▸ Aim of the task: Since the copy must hold text only, transcribe the data below exactly and omit the images.

▸ Provided information:

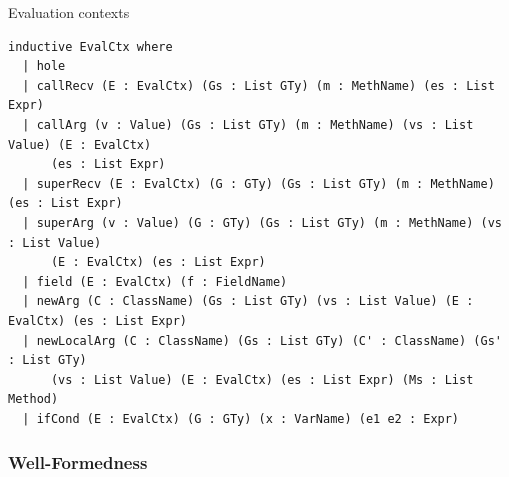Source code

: \begin{cmp}{Evaluation contexts}
\begin{paperside}
\end{paperside}
\begin{leanside}
\begin{lstlisting}[style=leanside]
inductive EvalCtx where
  | hole
  | callRecv (E : EvalCtx) (Gs : List GTy) (m : MethName) (es : List Expr)
  | callArg (v : Value) (Gs : List GTy) (m : MethName) (vs : List Value) (E : EvalCtx)
      (es : List Expr)
  | superRecv (E : EvalCtx) (G : GTy) (Gs : List GTy) (m : MethName) (es : List Expr)
  | superArg (v : Value) (G : GTy) (Gs : List GTy) (m : MethName) (vs : List Value)
      (E : EvalCtx) (es : List Expr)
  | field (E : EvalCtx) (f : FieldName)
  | newArg (C : ClassName) (Gs : List GTy) (vs : List Value) (E : EvalCtx) (es : List Expr)
  | newLocalArg (C : ClassName) (Gs : List GTy) (C' : ClassName) (Gs' : List GTy)
      (vs : List Value) (E : EvalCtx) (es : List Expr) (Ms : List Method)
  | ifCond (E : EvalCtx) (G : GTy) (x : VarName) (e1 e2 : Expr)
\end{lstlisting}
\end{leanside}
\end{cmp}

\subsubsection{Well-Formedness}

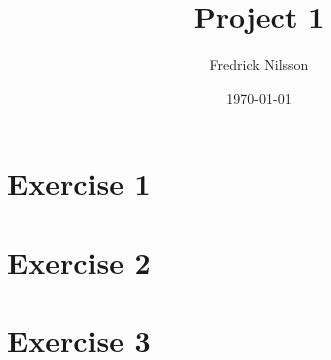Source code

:\documentclass[12pt]{article}
\title{Project 1}
\author{Fredrick Nilsson}
\date{\today}
\begin{document}
\maketitle

\tableofcontents

\newpage

\section*{Exercise 1}

\newpage

\section*{Exercise 2}

\newpage

\section*{Exercise 3}
\end{document}
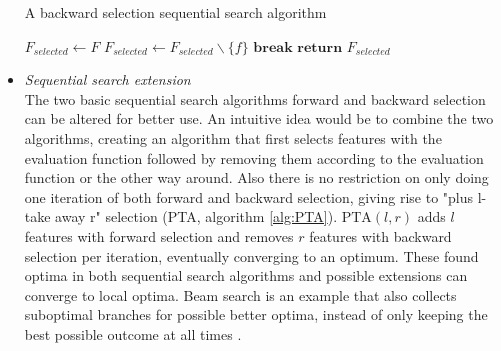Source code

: \documentclass[10pt,a4paper]{report}
\begin{document}
\begin{itemize}
		\begin{algorithm}[H]
			\caption{A backward selection sequential search algorithm \cite{Reunanen2006}}\label{alg:BackwardSelection}
			\begin{algorithmic}[1]
				\State $F_{\textit{selected}} \gets F$				
						
				 
				\State $F_{\textit{selected}} \gets F_{\textit{selected}} \backslash \{f\}$ 
				\EndIf
				 
				\State $\textbf{break}$
				\EndIf
				\EndFor
				\State $\textbf{return } F_{\textit{selected}}$
				\EndProcedure
			\end{algorithmic}
		\end{algorithm}
		
		\item \textit{Sequential search extension} \\
		The two basic sequential search algorithms forward and backward selection can be altered for better use. An intuitive idea would be to combine the two algorithms, creating an algorithm that first selects features with the evaluation function followed by removing them according to the evaluation function or the other way around. Also there is no restriction on only doing one iteration of both forward and backward selection, giving rise to "plus l-take away r" selection (PTA, algorithm \ref{alg:PTA}). $\text{PTA}(l, r)$ adds $l$ features with forward selection and removes $r$ features with backward selection per iteration, eventually converging to an optimum. 
		These found optima in both sequential search algorithms and possible extensions can converge to local optima. Beam search is an example that also collects suboptimal branches for possible better optima, instead of only keeping the best possible outcome at all times \cite{Reunanen2006}.
		

\end{itemize}
\end{document}
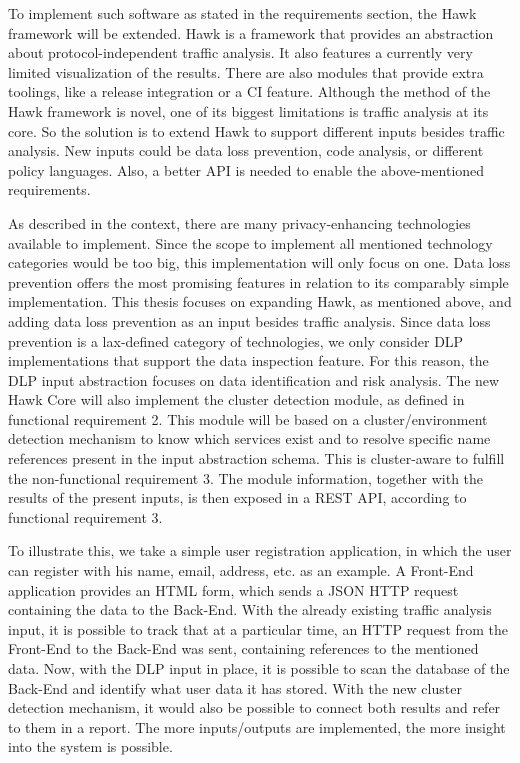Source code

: 


\graphicspath{{6/figures/}}

To implement such software as stated in the requirements section, the Hawk framework will be extended. Hawk is a framework that provides an abstraction about protocol-independent traffic analysis. It also features a currently very limited visualization of the results. There are also modules that provide extra toolings, like a release integration or a CI feature.
Although the method of the Hawk framework is novel, one of its biggest limitations is traffic analysis at its core. So the solution is to extend Hawk to support different inputs besides traffic analysis. New inputs could be data loss prevention, code analysis, or different policy languages. Also, a better API is needed to enable the above-mentioned requirements.


As described in the context, there are many privacy-enhancing technologies available to implement. Since the scope to implement all mentioned technology categories would be too big, this implementation will only focus on one. Data loss prevention offers the most promising features in relation to its comparably simple implementation. This thesis focuses on expanding Hawk, as mentioned above, and adding data loss prevention as an input besides traffic analysis. Since data loss prevention is a lax-defined category of technologies, we only consider DLP implementations that support the data inspection feature.
For this reason, the DLP input abstraction focuses on data identification and risk analysis. The new Hawk Core will also implement the cluster detection module, as defined in functional requirement 2. This module will be based on a cluster/environment detection mechanism to know which services exist and to resolve specific name references present in the input abstraction schema. This is cluster-aware to fulfill the non-functional requirement 3. The module information, together with the results of the present inputs, is then exposed in a REST API, according to functional requirement 3.

To illustrate this, we take a simple user registration application, in which the user can register with his name, email, address, etc. as an example. A Front-End application provides an HTML form, which sends a JSON HTTP request containing the data to the Back-End. With the already existing traffic analysis input, it is possible to track that at a particular time, an HTTP request from the Front-End to the Back-End was sent, containing references to the mentioned data. Now, with the DLP input in place, it is possible to scan the database of the Back-End and identify what user data it has stored. With the new cluster detection mechanism, it would also be possible to connect both results and refer to them in a report. The more inputs/outputs are implemented, the more insight into the system is possible.



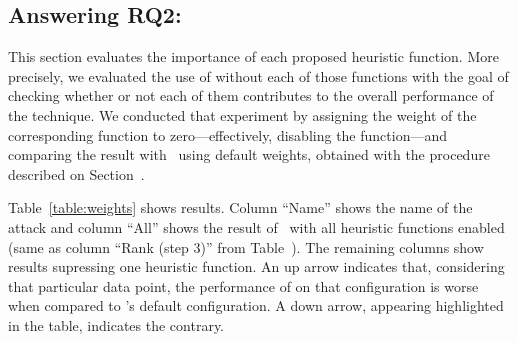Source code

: \documentclass[sigconf,review, anonymous]{acmart}
\begin{document}
\subsection{Answering RQ2: \textRQtwo}
\label{sec:answer-rqtwo}

This section evaluates the importance of each proposed heuristic
function. More precisely, we evaluated the use of \tname{} without
each of those functions with the goal of checking whether or not each
of them contributes to the overall performance of the technique. We
conducted that experiment by assigning the weight of the corresponding
function to zero---effectively, disabling the function---and comparing
the result with \tname\ using default weights, obtained with the
procedure described on Section~.


Table~\ref{table:weights} shows results. Column ``Name'' shows the
name of the attack and column ``All'' shows the result of \tname\ with
all heuristic functions enabled (same as column ``Rank (step 3)'' from
Table~). The remaining columns show results supressing one
heuristic function. An up arrow indicates that, considering that
particular data point, the performance of \tname{} on that
configuration is worse when compared to \tname's default
configuration. A down arrow, appearing highlighted in the table,
indicates the contrary.
\end{document}

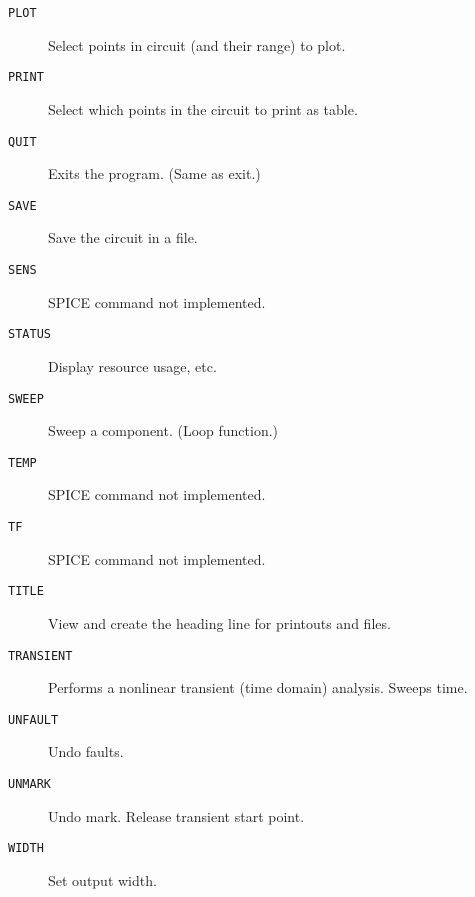\begin{description}
\item[{\tt PLOT}] Select points in circuit (and their range) to plot.

\item[{\tt PRINT}] Select which points in the circuit to print as table.

\item[{\tt QUIT}] Exits the program.  (Same as exit.)

\item[{\tt SAVE}] Save the circuit in a file.

\item[{\tt SENS}] SPICE command not implemented.

\item[{\tt STATUS}] Display resource usage, etc.

\item[{\tt SWEEP}] Sweep a component.  (Loop function.)

\item[{\tt TEMP}] SPICE command not implemented.

\item[{\tt TF}] SPICE command not implemented.

\item[{\tt TITLE}] View and create the heading line for printouts and files.

\item[{\tt TRANSIENT}] Performs a nonlinear transient (time domain)
analysis.  Sweeps time.

\item[{\tt UNFAULT}] Undo faults.

\item[{\tt UNMARK}] Undo mark.  Release transient start point.

\item[{\tt WIDTH}] Set output width.

\end{description}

▸ Task response:
Source code

: \begin{cmp}{Evaluation contexts}
\begin{paperside}
\end{paperside}
\begin{leanside}
\begin{lstlisting}[style=leanside]
inductive EvalCtx where
  | hole
  | callRecv (E : EvalCtx) (Gs : List GTy) (m : MethName) (es : List Expr)
  | callArg (v : Value) (Gs : List GTy) (m : MethName) (vs : List Value) (E : EvalCtx)
      (es : List Expr)
  | superRecv (E : EvalCtx) (G : GTy) (Gs : List GTy) (m : MethName) (es : List Expr)
  | superArg (v : Value) (G : GTy) (Gs : List GTy) (m : MethName) (vs : List Value)
      (E : EvalCtx) (es : List Expr)
  | field (E : EvalCtx) (f : FieldName)
  | newArg (C : ClassName) (Gs : List GTy) (vs : List Value) (E : EvalCtx) (es : List Expr)
  | newLocalArg (C : ClassName) (Gs : List GTy) (C' : ClassName) (Gs' : List GTy)
      (vs : List Value) (E : EvalCtx) (es : List Expr) (Ms : List Method)
  | ifCond (E : EvalCtx) (G : GTy) (x : VarName) (e1 e2 : Expr)
\end{lstlisting}
\end{leanside}
\end{cmp}

\subsubsection{Well-Formedness}

Source code

:\documentclass[12pt]{article}
\title{Project 1}
\author{Fredrick Nilsson}
\date{\today}
\begin{document}
\maketitle

\tableofcontents

\newpage

\section*{Exercise 1}

\newpage

\section*{Exercise 2}

\newpage

\section*{Exercise 3}
\end{document}
Source code

: \documentclass[10pt,a4paper]{report}
\begin{document}
\begin{itemize}
		\begin{algorithm}[H]
			\caption{A backward selection sequential search algorithm \cite{Reunanen2006}}\label{alg:BackwardSelection}
			\begin{algorithmic}[1]
				\State $F_{\textit{selected}} \gets F$				
						
				 
				\State $F_{\textit{selected}} \gets F_{\textit{selected}} \backslash \{f\}$ 
				\EndIf
				 
				\State $\textbf{break}$
				\EndIf
				\EndFor
				\State $\textbf{return } F_{\textit{selected}}$
				\EndProcedure
			\end{algorithmic}
		\end{algorithm}
		
		\item \textit{Sequential search extension} \\
		The two basic sequential search algorithms forward and backward selection can be altered for better use. An intuitive idea would be to combine the two algorithms, creating an algorithm that first selects features with the evaluation function followed by removing them according to the evaluation function or the other way around. Also there is no restriction on only doing one iteration of both forward and backward selection, giving rise to "plus l-take away r" selection (PTA, algorithm \ref{alg:PTA}). $\text{PTA}(l, r)$ adds $l$ features with forward selection and removes $r$ features with backward selection per iteration, eventually converging to an optimum. 
		These found optima in both sequential search algorithms and possible extensions can converge to local optima. Beam search is an example that also collects suboptimal branches for possible better optima, instead of only keeping the best possible outcome at all times \cite{Reunanen2006}.
		

\end{itemize}
\end{document}
Source code

: 


\graphicspath{{6/figures/}}

To implement such software as stated in the requirements section, the Hawk framework will be extended. Hawk is a framework that provides an abstraction about protocol-independent traffic analysis. It also features a currently very limited visualization of the results. There are also modules that provide extra toolings, like a release integration or a CI feature.
Although the method of the Hawk framework is novel, one of its biggest limitations is traffic analysis at its core. So the solution is to extend Hawk to support different inputs besides traffic analysis. New inputs could be data loss prevention, code analysis, or different policy languages. Also, a better API is needed to enable the above-mentioned requirements.


As described in the context, there are many privacy-enhancing technologies available to implement. Since the scope to implement all mentioned technology categories would be too big, this implementation will only focus on one. Data loss prevention offers the most promising features in relation to its comparably simple implementation. This thesis focuses on expanding Hawk, as mentioned above, and adding data loss prevention as an input besides traffic analysis. Since data loss prevention is a lax-defined category of technologies, we only consider DLP implementations that support the data inspection feature.
For this reason, the DLP input abstraction focuses on data identification and risk analysis. The new Hawk Core will also implement the cluster detection module, as defined in functional requirement 2. This module will be based on a cluster/environment detection mechanism to know which services exist and to resolve specific name references present in the input abstraction schema. This is cluster-aware to fulfill the non-functional requirement 3. The module information, together with the results of the present inputs, is then exposed in a REST API, according to functional requirement 3.

To illustrate this, we take a simple user registration application, in which the user can register with his name, email, address, etc. as an example. A Front-End application provides an HTML form, which sends a JSON HTTP request containing the data to the Back-End. With the already existing traffic analysis input, it is possible to track that at a particular time, an HTTP request from the Front-End to the Back-End was sent, containing references to the mentioned data. Now, with the DLP input in place, it is possible to scan the database of the Back-End and identify what user data it has stored. With the new cluster detection mechanism, it would also be possible to connect both results and refer to them in a report. The more inputs/outputs are implemented, the more insight into the system is possible.



Source code

: \documentclass[sigconf,review, anonymous]{acmart}
\begin{document}
\subsection{Answering RQ2: \textRQtwo}
\label{sec:answer-rqtwo}

This section evaluates the importance of each proposed heuristic
function. More precisely, we evaluated the use of \tname{} without
each of those functions with the goal of checking whether or not each
of them contributes to the overall performance of the technique. We
conducted that experiment by assigning the weight of the corresponding
function to zero---effectively, disabling the function---and comparing
the result with \tname\ using default weights, obtained with the
procedure described on Section~.


Table~\ref{table:weights} shows results. Column ``Name'' shows the
name of the attack and column ``All'' shows the result of \tname\ with
all heuristic functions enabled (same as column ``Rank (step 3)'' from
Table~). The remaining columns show results supressing one
heuristic function. An up arrow indicates that, considering that
particular data point, the performance of \tname{} on that
configuration is worse when compared to \tname's default
configuration. A down arrow, appearing highlighted in the table,
indicates the contrary.
\end{document}

\begin{description}
\item[{\tt PLOT}] Select points in circuit (and their range) to plot.

\item[{\tt PRINT}] Select which points in the circuit to print as table.

\item[{\tt QUIT}] Exits the program.  (Same as exit.)

\item[{\tt SAVE}] Save the circuit in a file.

\item[{\tt SENS}] SPICE command not implemented.

\item[{\tt STATUS}] Display resource usage, etc.

\item[{\tt SWEEP}] Sweep a component.  (Loop function.)

\item[{\tt TEMP}] SPICE command not implemented.

\item[{\tt TF}] SPICE command not implemented.

\item[{\tt TITLE}] View and create the heading line for printouts and files.

\item[{\tt TRANSIENT}] Performs a nonlinear transient (time domain)
analysis.  Sweeps time.

\item[{\tt UNFAULT}] Undo faults.

\item[{\tt UNMARK}] Undo mark.  Release transient start point.

\item[{\tt WIDTH}] Set output width.

\end{description}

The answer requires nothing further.